Among the records below, find the line that has "inscrit un triangle"; from there, give the lines again exactly, and stop after the line that has "position de son".

= Beginning of Section =

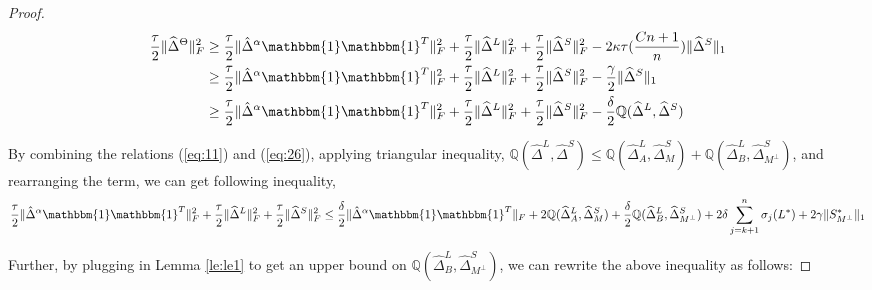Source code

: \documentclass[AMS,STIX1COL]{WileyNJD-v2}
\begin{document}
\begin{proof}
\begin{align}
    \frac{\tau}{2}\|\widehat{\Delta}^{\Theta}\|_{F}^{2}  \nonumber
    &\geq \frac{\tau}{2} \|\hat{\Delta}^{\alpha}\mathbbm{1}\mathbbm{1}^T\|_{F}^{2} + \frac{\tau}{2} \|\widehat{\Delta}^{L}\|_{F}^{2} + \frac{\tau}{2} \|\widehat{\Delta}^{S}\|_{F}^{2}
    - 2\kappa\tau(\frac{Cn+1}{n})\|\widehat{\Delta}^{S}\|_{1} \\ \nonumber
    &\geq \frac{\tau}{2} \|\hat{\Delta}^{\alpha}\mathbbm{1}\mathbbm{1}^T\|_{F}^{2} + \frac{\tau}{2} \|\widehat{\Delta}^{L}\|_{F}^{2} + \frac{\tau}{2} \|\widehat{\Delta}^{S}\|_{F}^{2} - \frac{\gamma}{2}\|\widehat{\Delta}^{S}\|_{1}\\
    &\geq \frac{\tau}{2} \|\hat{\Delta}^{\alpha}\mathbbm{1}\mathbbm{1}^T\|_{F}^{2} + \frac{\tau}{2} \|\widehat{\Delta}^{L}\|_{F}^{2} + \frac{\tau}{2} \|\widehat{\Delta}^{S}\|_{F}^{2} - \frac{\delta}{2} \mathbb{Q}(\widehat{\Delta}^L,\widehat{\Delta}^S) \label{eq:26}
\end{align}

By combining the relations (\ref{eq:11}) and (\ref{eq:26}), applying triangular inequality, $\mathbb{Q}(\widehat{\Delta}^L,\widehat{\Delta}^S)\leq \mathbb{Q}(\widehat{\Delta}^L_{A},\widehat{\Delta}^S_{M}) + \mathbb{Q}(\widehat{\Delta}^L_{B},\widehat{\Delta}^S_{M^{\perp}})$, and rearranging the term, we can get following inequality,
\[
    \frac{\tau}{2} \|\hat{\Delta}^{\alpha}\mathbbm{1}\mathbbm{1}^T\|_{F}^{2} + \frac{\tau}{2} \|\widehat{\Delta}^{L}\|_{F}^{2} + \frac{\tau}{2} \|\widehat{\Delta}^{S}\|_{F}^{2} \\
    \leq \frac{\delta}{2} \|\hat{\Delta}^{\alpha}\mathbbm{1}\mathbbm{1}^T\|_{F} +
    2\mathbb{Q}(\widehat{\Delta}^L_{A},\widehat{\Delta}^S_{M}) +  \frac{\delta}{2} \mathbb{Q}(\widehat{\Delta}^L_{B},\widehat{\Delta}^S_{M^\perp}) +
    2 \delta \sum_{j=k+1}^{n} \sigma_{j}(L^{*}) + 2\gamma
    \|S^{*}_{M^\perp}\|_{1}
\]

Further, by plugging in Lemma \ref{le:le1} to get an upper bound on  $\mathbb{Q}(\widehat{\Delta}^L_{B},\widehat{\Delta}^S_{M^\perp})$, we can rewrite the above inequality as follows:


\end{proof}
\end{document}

= End of Section =
= Beginning of Section =

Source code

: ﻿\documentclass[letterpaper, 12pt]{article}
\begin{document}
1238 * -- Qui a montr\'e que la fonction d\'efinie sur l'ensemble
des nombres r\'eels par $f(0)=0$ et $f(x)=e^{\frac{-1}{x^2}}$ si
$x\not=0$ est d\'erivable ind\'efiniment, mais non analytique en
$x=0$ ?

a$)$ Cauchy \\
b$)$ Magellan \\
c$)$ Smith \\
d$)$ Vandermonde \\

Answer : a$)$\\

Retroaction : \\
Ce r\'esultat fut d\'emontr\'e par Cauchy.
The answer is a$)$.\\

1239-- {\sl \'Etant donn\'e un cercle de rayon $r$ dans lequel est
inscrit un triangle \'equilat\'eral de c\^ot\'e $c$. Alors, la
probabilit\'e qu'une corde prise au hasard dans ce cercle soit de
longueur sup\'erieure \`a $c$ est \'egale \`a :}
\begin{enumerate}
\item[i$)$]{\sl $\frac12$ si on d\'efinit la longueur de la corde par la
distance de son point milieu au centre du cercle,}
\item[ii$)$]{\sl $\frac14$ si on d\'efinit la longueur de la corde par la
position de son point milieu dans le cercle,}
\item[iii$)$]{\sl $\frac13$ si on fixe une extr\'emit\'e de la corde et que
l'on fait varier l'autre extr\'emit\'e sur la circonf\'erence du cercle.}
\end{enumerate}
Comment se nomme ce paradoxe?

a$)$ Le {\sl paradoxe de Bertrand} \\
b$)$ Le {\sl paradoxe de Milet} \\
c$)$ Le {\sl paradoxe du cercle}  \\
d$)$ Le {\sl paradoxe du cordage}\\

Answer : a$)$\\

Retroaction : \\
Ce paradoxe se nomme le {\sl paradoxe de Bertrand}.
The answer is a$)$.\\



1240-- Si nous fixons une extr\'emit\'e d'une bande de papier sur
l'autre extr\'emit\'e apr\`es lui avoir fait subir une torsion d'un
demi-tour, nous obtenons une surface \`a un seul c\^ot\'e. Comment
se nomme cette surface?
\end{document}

= End of Section =
= Beginning of Section =

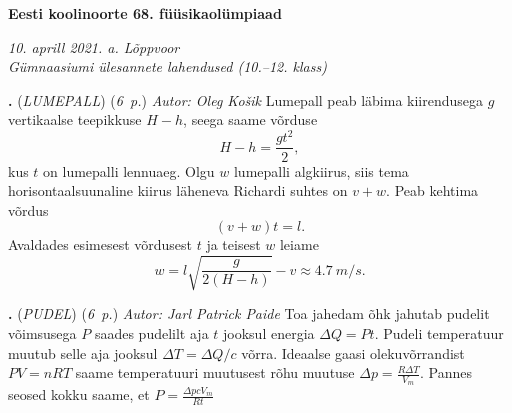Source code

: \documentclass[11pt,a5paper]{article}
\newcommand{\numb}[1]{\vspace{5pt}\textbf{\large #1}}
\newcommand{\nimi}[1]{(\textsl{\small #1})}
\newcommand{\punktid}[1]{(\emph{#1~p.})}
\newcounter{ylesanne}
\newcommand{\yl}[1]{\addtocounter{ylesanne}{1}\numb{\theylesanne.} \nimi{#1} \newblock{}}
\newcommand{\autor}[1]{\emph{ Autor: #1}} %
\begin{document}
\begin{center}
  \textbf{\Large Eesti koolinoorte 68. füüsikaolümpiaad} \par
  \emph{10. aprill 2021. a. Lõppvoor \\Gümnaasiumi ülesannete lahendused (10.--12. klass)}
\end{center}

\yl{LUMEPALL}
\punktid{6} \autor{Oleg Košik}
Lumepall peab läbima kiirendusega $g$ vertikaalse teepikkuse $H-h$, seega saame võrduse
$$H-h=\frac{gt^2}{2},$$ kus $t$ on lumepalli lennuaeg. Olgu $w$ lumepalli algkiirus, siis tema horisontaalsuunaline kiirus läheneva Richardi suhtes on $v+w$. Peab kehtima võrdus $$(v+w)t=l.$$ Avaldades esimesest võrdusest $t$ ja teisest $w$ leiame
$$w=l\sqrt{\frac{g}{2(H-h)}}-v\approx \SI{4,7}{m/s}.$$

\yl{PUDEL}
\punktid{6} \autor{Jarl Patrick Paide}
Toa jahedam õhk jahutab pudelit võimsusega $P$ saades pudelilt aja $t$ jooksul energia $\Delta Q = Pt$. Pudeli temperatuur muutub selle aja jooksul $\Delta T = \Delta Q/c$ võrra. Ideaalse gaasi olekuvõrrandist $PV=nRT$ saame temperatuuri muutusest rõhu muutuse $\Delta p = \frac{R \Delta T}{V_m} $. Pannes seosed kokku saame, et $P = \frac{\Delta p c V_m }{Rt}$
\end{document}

= End of Section =

**Finished exercise**
inscrit un triangle \'equilat\'eral de c\^ot\'e $c$. Alors, la
probabilit\'e qu'une corde prise au hasard dans ce cercle soit de
longueur sup\'erieure \`a $c$ est \'egale \`a :}
\begin{enumerate}
\item[i$)$]{\sl $\frac12$ si on d\'efinit la longueur de la corde par la
distance de son point milieu au centre du cercle,}
\item[ii$)$]{\sl $\frac14$ si on d\'efinit la longueur de la corde par la
position de son point milieu dans le cercle,}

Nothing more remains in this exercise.